-- Data extracts follows --
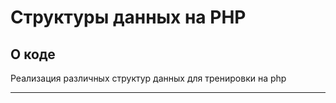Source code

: # Структуры данных на PHP

## О коде

Реализация различных структур данных для тренировки на php

---
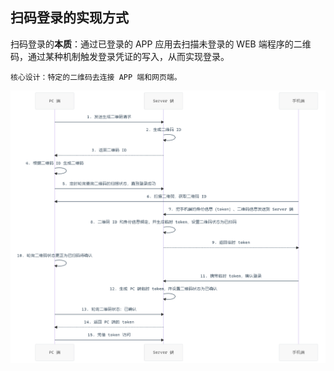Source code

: ## 扫码登录的实现方式

扫码登录的**本质**：通过已登录的 APP 应用去扫描未登录的 WEB 端程序的二维码，通过某种机制触发登录凭证的写入，从而实现登录。

`核心设计：特定的二维码去连接 APP 端和网页端。`

![时序图-扫码登录的实现方式](../../../ImageRepository/%E8%AE%A1%E7%AE%97%E6%9C%BA%E4%B8%93%E4%B8%9A/Java%20%E6%8A%80%E6%9C%AF/%E9%9D%A2%E8%AF%95%E9%A2%98/%E4%B8%9A%E5%8A%A1%E5%BC%80%E5%8F%91%E5%9C%BA%E6%99%AF/%E6%97%B6%E5%BA%8F%E5%9B%BE-%E6%89%AB%E7%A0%81%E7%99%BB%E5%BD%95%E7%9A%84%E5%AE%9E%E7%8E%B0%E6%96%B9%E5%BC%8F.png)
-- Data extracts concluded --
▶ **Assigned task**:
Reproduce the data above word for word, but leave the images out.

▶ **Written answer**:
Source code

: # Структуры данных на PHP

## О коде

Реализация различных структур данных для тренировки на php

---
Source code

: ## 扫码登录的实现方式

扫码登录的**本质**：通过已登录的 APP 应用去扫描未登录的 WEB 端程序的二维码，通过某种机制触发登录凭证的写入，从而实现登录。

`核心设计：特定的二维码去连接 APP 端和网页端。`

![时序图-扫码登录的实现方式](../../../ImageRepository/%E8%AE%A1%E7%AE%97%E6%9C%BA%E4%B8%93%E4%B8%9A/Java%20%E6%8A%80%E6%9C%AF/%E9%9D%A2%E8%AF%95%E9%A2%98/%E4%B8%9A%E5%8A%A1%E5%BC%80%E5%8F%91%E5%9C%BA%E6%99%AF/%E6%97%B6%E5%BA%8F%E5%9B%BE-%E6%89%AB%E7%A0%81%E7%99%BB%E5%BD%95%E7%9A%84%E5%AE%9E%E7%8E%B0%E6%96%B9%E5%BC%8F.png)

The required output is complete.